SECTION 3.01 NUMBER AND TERM — The business and affairs of the Corporation shall be managed under the direction of a Board of Directors which shall consist of not less than three persons. The exact number of directors upon the effectiveness of these By-laws shall be six and may thereafter be fixed from time to time by the Board of Directors. Directors shall be elected at the annual meeting of stockholders and each director shall be elected to serve until his or her successor shall be elected and shall qualify or until such director’s earlier death, resignation or removal. A director need not be a stockholder.

SECTION 3.02 RESIGNATIONS — Any director may resign at any time. Such resignation shall be made in writing or by electronic transmission, and shall take effect at the time specified therein, and if no time be specified, at the time of its receipt by the Chairman of the Board, the Chief Executive Officer, the President or the Secretary.
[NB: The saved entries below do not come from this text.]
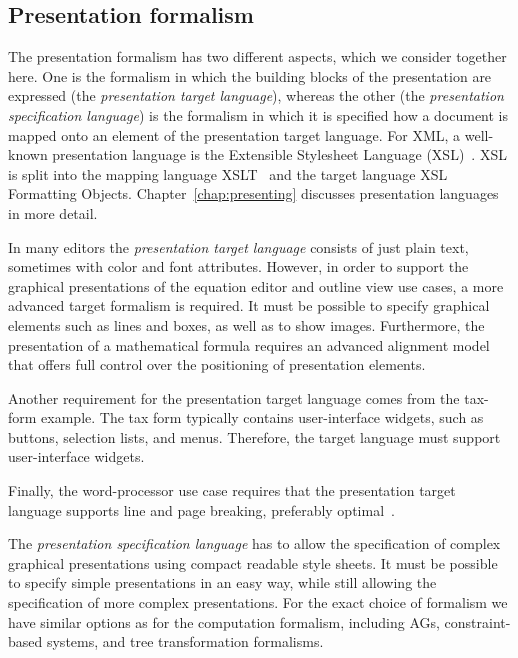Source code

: \documentclass{speauth}
\begin{document}
\subsection{Presentation formalism} \label{sect:presentationFormalism}

The presentation formalism has two different aspects, which we consider together here. One is the formalism in which the building blocks of the presentation are expressed (the {\em presentation target language}), whereas the other  (the {\em presentation specification language}) is the formalism in which it is specified how a document is mapped onto an element of the presentation target language. For XML, a well-known presentation language is the Extensible Stylesheet Language (XSL)~\cite{xsl10}. XSL is split into the mapping language XSLT~\cite{xslt10} and the target language XSL Formatting Objects. Chapter~\ref{chap:presenting} discusses presentation languages in more detail.

In many editors the {\em presentation target language} consists of just plain text, sometimes with color and font attributes. However, in order to support the graphical presentations of the equation editor and outline view use cases, a more advanced target formalism is required. It must be possible to specify graphical elements such as lines and boxes, as well as to show images. Furthermore, the presentation of a mathematical formula requires an advanced alignment model that offers full control over the positioning of presentation elements.

Another requirement for the presentation target language comes from the tax-form example. The tax form typically contains user-interface widgets, such as buttons, selection lists, and menus. Therefore, the target language must support user-interface widgets.


Finally, the word-processor use case requires that the presentation target language supports line and page breaking, preferably optimal~\cite{knuth82breaking}. 

The {\em presentation specification language} has to allow the specification of complex graphical presentations using compact readable style sheets. It must be possible to specify simple presentations in an easy way, while still allowing the specification of more complex presentations. For the exact choice of formalism we have similar options as for the computation formalism, including AGs, constraint-based systems, and tree transformation formalisms.
\end{document}

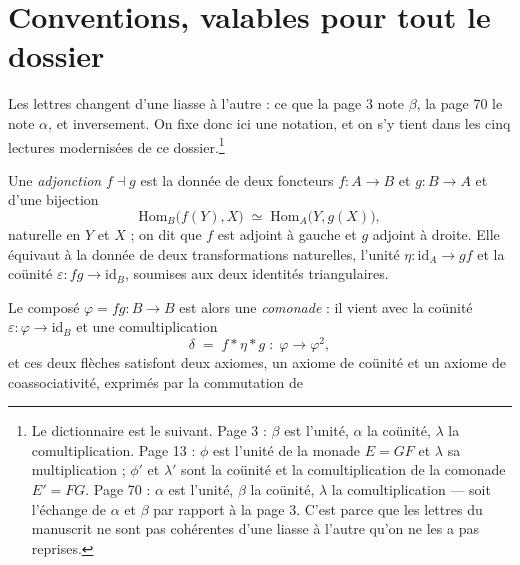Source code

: \documentclass[11pt,a4paper]{article}
\begin{document}
\begin{resume}
\end{resume}

\section*{Conventions, valables pour tout le dossier}

Les lettres changent d'une liasse à l'autre : ce que la page 3 note $\beta$, la
page 70 le note $\alpha$, et inversement. On fixe donc ici une notation, et on
s'y tient dans les cinq lectures modernisées de ce dossier.\footnote{Le
dictionnaire est le suivant. Page 3 : $\beta$ est l'unité, $\alpha$ la coünité,
$\lambda$ la comultiplication. Page 13 : $\phi$ est l'unité de la monade
$E = GF$ et $\lambda$ sa multiplication ; $\phi'$ et $\lambda'$ sont la coünité
et la comultiplication de la comonade $E' = FG$. Page 70 : $\alpha$ est
l'unité, $\beta$ la coünité, $\lambda$ la comultiplication — soit l'échange de
$\alpha$ et $\beta$ par rapport à la page 3. C'est parce que les lettres du
manuscrit ne sont pas cohérentes d'une liasse à l'autre qu'on ne les a pas
reprises.}

Une \emph{adjonction} $f \dashv g$ est la donnée de deux foncteurs
$f : A \to B$ et $g : B \to A$ et d'une bijection
\[
  \mathrm{Hom}_{B}\bigl( f(Y), X \bigr) \;\simeq\;
  \mathrm{Hom}_{A}\bigl( Y, g(X) \bigr) ,
\]
naturelle en $Y$ et $X$ ; on dit que $f$ est adjoint à gauche et $g$ adjoint à
droite. Elle équivaut à la donnée de deux transformations naturelles, l'unité
$\eta : \mathrm{id}_{A} \to gf$ et la coünité
$\varepsilon : fg \to \mathrm{id}_{B}$, soumises aux deux identités
triangulaires.

Le composé $\varphi = fg : B \to B$ est alors une \emph{comonade} : il vient
avec la coünité $\varepsilon : \varphi \to \mathrm{id}_{B}$ et une
comultiplication
\[
  \delta \;=\; f * \eta * g \;:\; \varphi \longrightarrow \varphi^{2} ,
\]
et ces deux flèches satisfont deux axiomes, un axiome de coünité et un axiome
de coassociativité, exprimés par la commutation de
\end{document}
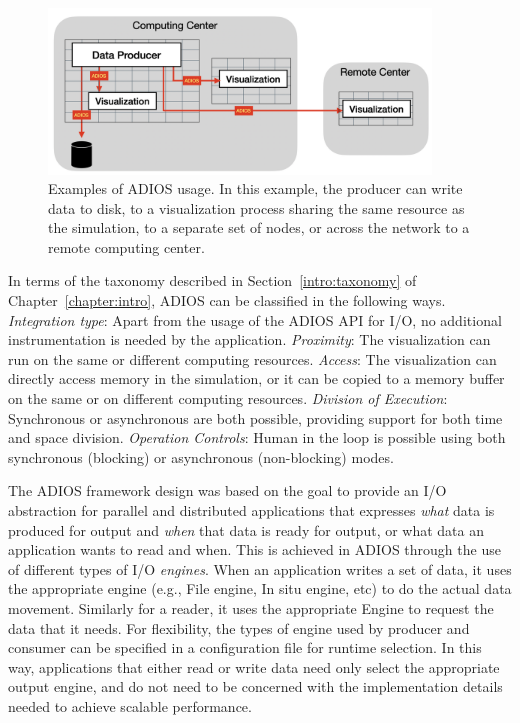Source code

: \documentclass[x11names,table,xcdraw,graybox]{svmult}
\begin{document}
\begin{figure}[htb]
    \centering
    \includegraphics[width=4in]{figures/ADIOS}
    \caption{Examples of ADIOS usage. In this example, the producer can write data to disk, to a visualization process sharing the same resource as the simulation, to a separate set of nodes, or across the network to a remote computing center.}
    \label{ch10:fig:adios_design}
\end{figure}


In terms of the taxonomy described in Section~\ref{intro:taxonomy} of Chapter~\ref{chapter:intro}, ADIOS can be classified in the following ways. \emph{Integration type}: Apart from the usage of the ADIOS API for I/O, no additional instrumentation is needed by the application. \emph{Proximity}: The visualization can run on the same or different computing resources. \emph{Access}: The visualization can directly access memory in the simulation, or it can be copied to a memory buffer on the same or on different computing resources. \emph{Division of Execution}: Synchronous or asynchronous are both possible, providing support for both time and space division.  \emph{Operation Controls}: Human in the loop is possible using both synchronous (blocking) or asynchronous (non-blocking) modes.


The ADIOS framework design was based on the goal to provide an I/O abstraction for parallel and distributed applications that expresses \emph{what} data is produced for output and \emph{when} that data is ready for output, or what data an application wants to read and when\cite{liu2014hello, Logan2020, osti_1468120}.
This is achieved in ADIOS through the use of different types of I/O \emph{engines}. When an application writes a set of data, it uses the appropriate engine (e.g., File engine, In situ engine, etc) to do the actual data movement. Similarly for a reader, it uses the appropriate Engine to request the data that it needs. For flexibility, the types of engine used by producer and consumer can be specified in a configuration file for runtime selection.
In this way, applications that either read or write data need only select the appropriate output engine, and do not need to be concerned with the implementation details needed to achieve scalable performance.
\end{document}
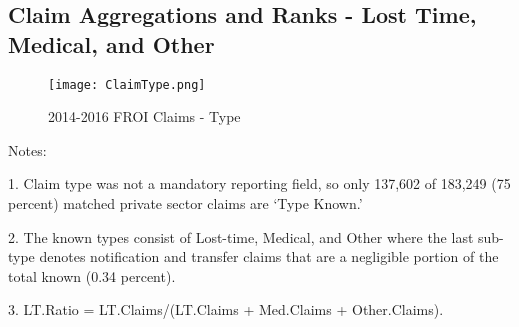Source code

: \documentclass[9pt, oneside]{article}   	%
\begin{document}
\pagebreak

\subsection{Claim Aggregations and Ranks - Lost Time, Medical, and  Other}

\setcounter{table}{0}
\renewcommand{\thetable}{T\arabic{table}}





\begin{figure}[h]
\caption{2014-2016 FROI Claims - Type}
\hspace{1.5 in}

\label{Fig:ClaimType}
\begin{center}
\texttt{[image: ClaimType.png]}
\end{center}
\end{figure}

    \begin{tablenotes}
      \small
      Notes:
      \\
            \item 1. Claim type was not a mandatory reporting field, so only 137,602 of 183,249 (75 percent) matched private sector claims are  `Type Known.'  \\
            \item 2. The known types consist of Lost-time, Medical, and Other where the last sub-type denotes notification and transfer claims that are a negligible portion of the total known (0.34 percent). \\
            \item 3. LT.Ratio = LT.Claims/(LT.Claims + Med.Claims + Other.Claims).\\

    \end{tablenotes}

\pagebreak





\end{document}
The acceptance of a resignation shall not be necessary to make it effective.

SECTION 3.03 VACANCIES — If the office of any director becomes vacant, the remaining directors in the office, though less than a quorum, by a majority vote, may appoint any qualified person to fill such vacancy, who shall hold office for the unexpired term and until his or her successor shall be duly chosen. If the office of any director becomes vacant and there are no remaining directors, the stockholders, by the affirmative vote of the holders of shares constituting a majority of the voting power of the Corporation and entitled to vote for the election of directors, at a special meeting called for such purpose, may appoint any qualified person to fill such vacancy.

SECTION 3.04 REMOVAL — Except as hereinafter provided, any director or directors may be removed either for or without cause at any time by the affirmative vote of the holders of at least a majority of the voting power of the Corporation entitled to vote for the election of directors, at an annual meeting or a special meeting called for the purpose, and the vacancy thus created may be filled, at such meeting, by the affirmative vote of holders of shares constituting a majority of the voting power of the Corporation. Any director serving on a committee of the Board of Directors may be removed from such committee at any time by the Board of Directors.

 

- 4 -


SECTION 3.05 COMMITTEES — The Board of Directors may, by resolution or resolutions passed by a majority of the whole Board of Directors, designate one or more committees, each committee to consist of one or more directors of the Corporation.

Any such committee, to the extent provided in the resolution of the Board of Directors, or in these By-Laws, shall have and may exercise all the powers and authority of the Board of Directors in the management of the business and affairs of the Corporation, and may authorize the seal of the Corporation to be affixed to all papers which may require it.

SECTION 3.06 MEETINGS — The newly elected directors may hold their first meeting for the purpose of organization and the transaction of business, if a quorum be present, immediately after the annual meeting of the stockholders; or the time and place of such meeting may be fixed by consent of all the Directors.

Regular meetings of the Board of Directors may be held without notice at such places and times as shall be determined from time to time by resolution of the Board of Directors.

Special meetings of the Board of Directors may be called by the Chairman of the Board of Directors, the Chief Executive Officer, or the President, or by the Secretary on the written request of any director, on at least one day’s notice to each director (except that notice to any director may be waived in writing by such director) and shall be held at such place or places as may be determined by the Board of Directors, or as shall be stated in the call of the meeting.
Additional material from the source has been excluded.